Your response needs to be the data below, retyped exactly.

[Start of section]

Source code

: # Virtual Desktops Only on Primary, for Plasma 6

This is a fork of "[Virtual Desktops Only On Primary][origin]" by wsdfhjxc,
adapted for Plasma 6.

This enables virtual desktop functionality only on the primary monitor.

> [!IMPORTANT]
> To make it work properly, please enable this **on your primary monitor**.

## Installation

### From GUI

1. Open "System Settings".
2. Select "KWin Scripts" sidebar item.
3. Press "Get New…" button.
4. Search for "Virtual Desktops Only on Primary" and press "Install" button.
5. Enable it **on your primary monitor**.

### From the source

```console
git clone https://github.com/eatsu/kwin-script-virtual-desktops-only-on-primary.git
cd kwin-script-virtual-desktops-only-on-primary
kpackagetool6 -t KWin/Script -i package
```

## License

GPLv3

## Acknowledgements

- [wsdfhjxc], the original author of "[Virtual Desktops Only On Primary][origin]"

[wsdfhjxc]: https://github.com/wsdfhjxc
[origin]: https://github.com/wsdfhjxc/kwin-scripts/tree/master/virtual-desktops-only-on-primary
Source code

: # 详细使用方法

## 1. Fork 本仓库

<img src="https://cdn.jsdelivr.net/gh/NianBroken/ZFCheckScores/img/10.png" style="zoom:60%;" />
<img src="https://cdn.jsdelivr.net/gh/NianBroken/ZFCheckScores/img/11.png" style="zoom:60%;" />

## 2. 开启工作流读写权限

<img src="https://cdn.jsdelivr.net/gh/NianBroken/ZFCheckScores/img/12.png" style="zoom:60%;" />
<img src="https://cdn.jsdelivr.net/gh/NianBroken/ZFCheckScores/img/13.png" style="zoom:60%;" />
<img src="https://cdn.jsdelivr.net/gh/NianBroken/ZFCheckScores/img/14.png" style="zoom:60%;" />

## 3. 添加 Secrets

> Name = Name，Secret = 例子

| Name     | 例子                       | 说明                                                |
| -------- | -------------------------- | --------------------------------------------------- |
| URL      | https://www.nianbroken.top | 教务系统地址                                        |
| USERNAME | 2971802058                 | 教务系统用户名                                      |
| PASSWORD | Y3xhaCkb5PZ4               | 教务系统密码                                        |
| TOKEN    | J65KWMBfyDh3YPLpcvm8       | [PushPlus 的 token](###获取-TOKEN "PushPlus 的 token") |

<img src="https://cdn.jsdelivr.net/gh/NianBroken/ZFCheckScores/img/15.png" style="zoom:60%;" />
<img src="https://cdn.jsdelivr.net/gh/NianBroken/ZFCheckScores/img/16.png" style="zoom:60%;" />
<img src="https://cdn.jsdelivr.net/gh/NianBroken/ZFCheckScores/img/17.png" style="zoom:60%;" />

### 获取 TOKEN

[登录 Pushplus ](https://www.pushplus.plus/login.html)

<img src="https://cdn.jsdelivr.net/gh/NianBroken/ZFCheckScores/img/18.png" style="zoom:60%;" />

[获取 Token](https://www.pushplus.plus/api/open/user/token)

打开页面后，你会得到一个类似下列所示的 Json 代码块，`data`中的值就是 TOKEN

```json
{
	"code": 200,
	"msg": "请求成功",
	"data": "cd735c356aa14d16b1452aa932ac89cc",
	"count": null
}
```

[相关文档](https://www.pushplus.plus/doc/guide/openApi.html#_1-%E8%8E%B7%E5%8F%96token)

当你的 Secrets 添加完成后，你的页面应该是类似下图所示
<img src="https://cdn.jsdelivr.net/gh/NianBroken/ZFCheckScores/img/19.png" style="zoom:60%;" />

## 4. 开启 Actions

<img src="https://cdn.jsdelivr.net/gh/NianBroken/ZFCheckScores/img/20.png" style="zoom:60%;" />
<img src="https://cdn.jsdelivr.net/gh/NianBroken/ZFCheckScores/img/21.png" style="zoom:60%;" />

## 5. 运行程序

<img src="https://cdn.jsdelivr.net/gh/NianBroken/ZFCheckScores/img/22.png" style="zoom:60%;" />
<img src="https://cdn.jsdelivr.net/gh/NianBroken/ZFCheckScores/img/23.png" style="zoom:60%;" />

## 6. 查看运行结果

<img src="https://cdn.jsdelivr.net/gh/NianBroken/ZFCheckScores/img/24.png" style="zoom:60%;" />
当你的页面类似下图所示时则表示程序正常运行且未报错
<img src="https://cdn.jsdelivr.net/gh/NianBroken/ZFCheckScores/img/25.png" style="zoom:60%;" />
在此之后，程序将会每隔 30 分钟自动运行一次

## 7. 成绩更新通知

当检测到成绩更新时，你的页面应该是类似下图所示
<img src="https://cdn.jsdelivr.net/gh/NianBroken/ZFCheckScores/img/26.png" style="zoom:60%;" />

[End of section]

> _Response area_
Source code

: # Virtual Desktops Only on Primary, for Plasma 6

This is a fork of "[Virtual Desktops Only On Primary][origin]" by wsdfhjxc,
adapted for Plasma 6.

This enables virtual desktop functionality only on the primary monitor.

> [!IMPORTANT]
> To make it work properly, please enable this **on your primary monitor**.

## Installation

### From GUI

1. Open "System Settings".
2. Select "KWin Scripts" sidebar item.
3. Press "Get New…" button.
4. Search for "Virtual Desktops Only on Primary" and press "Install" button.
5. Enable it **on your primary monitor**.

### From the source

```console
git clone https://github.com/eatsu/kwin-script-virtual-desktops-only-on-primary.git
cd kwin-script-virtual-desktops-only-on-primary
kpackagetool6 -t KWin/Script -i package
```

## License

GPLv3

## Acknowledgements

- [wsdfhjxc], the original author of "[Virtual Desktops Only On Primary][origin]"

[wsdfhjxc]: https://github.com/wsdfhjxc
[origin]: https://github.com/wsdfhjxc/kwin-scripts/tree/master/virtual-desktops-only-on-primary
Source code

: # 详细使用方法

## 1. Fork 本仓库

<img src="https://cdn.jsdelivr.net/gh/NianBroken/ZFCheckScores/img/10.png" style="zoom:60%;" />
<img src="https://cdn.jsdelivr.net/gh/NianBroken/ZFCheckScores/img/11.png" style="zoom:60%;" />

## 2. 开启工作流读写权限

<img src="https://cdn.jsdelivr.net/gh/NianBroken/ZFCheckScores/img/12.png" style="zoom:60%;" />
<img src="https://cdn.jsdelivr.net/gh/NianBroken/ZFCheckScores/img/13.png" style="zoom:60%;" />
<img src="https://cdn.jsdelivr.net/gh/NianBroken/ZFCheckScores/img/14.png" style="zoom:60%;" />

## 3. 添加 Secrets

> Name = Name，Secret = 例子

| Name     | 例子                       | 说明                                                |
| -------- | -------------------------- | --------------------------------------------------- |
| URL      | https://www.nianbroken.top | 教务系统地址                                        |
| USERNAME | 2971802058                 | 教务系统用户名                                      |
| PASSWORD | Y3xhaCkb5PZ4               | 教务系统密码                                        |
| TOKEN    | J65KWMBfyDh3YPLpcvm8       | [PushPlus 的 token](###获取-TOKEN "PushPlus 的 token") |

<img src="https://cdn.jsdelivr.net/gh/NianBroken/ZFCheckScores/img/15.png" style="zoom:60%;" />
<img src="https://cdn.jsdelivr.net/gh/NianBroken/ZFCheckScores/img/16.png" style="zoom:60%;" />
<img src="https://cdn.jsdelivr.net/gh/NianBroken/ZFCheckScores/img/17.png" style="zoom:60%;" />

### 获取 TOKEN

[登录 Pushplus ](https://www.pushplus.plus/login.html)

<img src="https://cdn.jsdelivr.net/gh/NianBroken/ZFCheckScores/img/18.png" style="zoom:60%;" />

[获取 Token](https://www.pushplus.plus/api/open/user/token)

打开页面后，你会得到一个类似下列所示的 Json 代码块，`data`中的值就是 TOKEN

```json
{
	"code": 200,
	"msg": "请求成功",
	"data": "cd735c356aa14d16b1452aa932ac89cc",
	"count": null
}
```

[相关文档](https://www.pushplus.plus/doc/guide/openApi.html#_1-%E8%8E%B7%E5%8F%96token)

当你的 Secrets 添加完成后，你的页面应该是类似下图所示
<img src="https://cdn.jsdelivr.net/gh/NianBroken/ZFCheckScores/img/19.png" style="zoom:60%;" />

## 4. 开启 Actions

<img src="https://cdn.jsdelivr.net/gh/NianBroken/ZFCheckScores/img/20.png" style="zoom:60%;" />
<img src="https://cdn.jsdelivr.net/gh/NianBroken/ZFCheckScores/img/21.png" style="zoom:60%;" />

## 5. 运行程序

<img src="https://cdn.jsdelivr.net/gh/NianBroken/ZFCheckScores/img/22.png" style="zoom:60%;" />
<img src="https://cdn.jsdelivr.net/gh/NianBroken/ZFCheckScores/img/23.png" style="zoom:60%;" />

## 6. 查看运行结果

<img src="https://cdn.jsdelivr.net/gh/NianBroken/ZFCheckScores/img/24.png" style="zoom:60%;" />
当你的页面类似下图所示时则表示程序正常运行且未报错
<img src="https://cdn.jsdelivr.net/gh/NianBroken/ZFCheckScores/img/25.png" style="zoom:60%;" />
在此之后，程序将会每隔 30 分钟自动运行一次

## 7. 成绩更新通知

当检测到成绩更新时，你的页面应该是类似下图所示
<img src="https://cdn.jsdelivr.net/gh/NianBroken/ZFCheckScores/img/26.png" style="zoom:60%;" />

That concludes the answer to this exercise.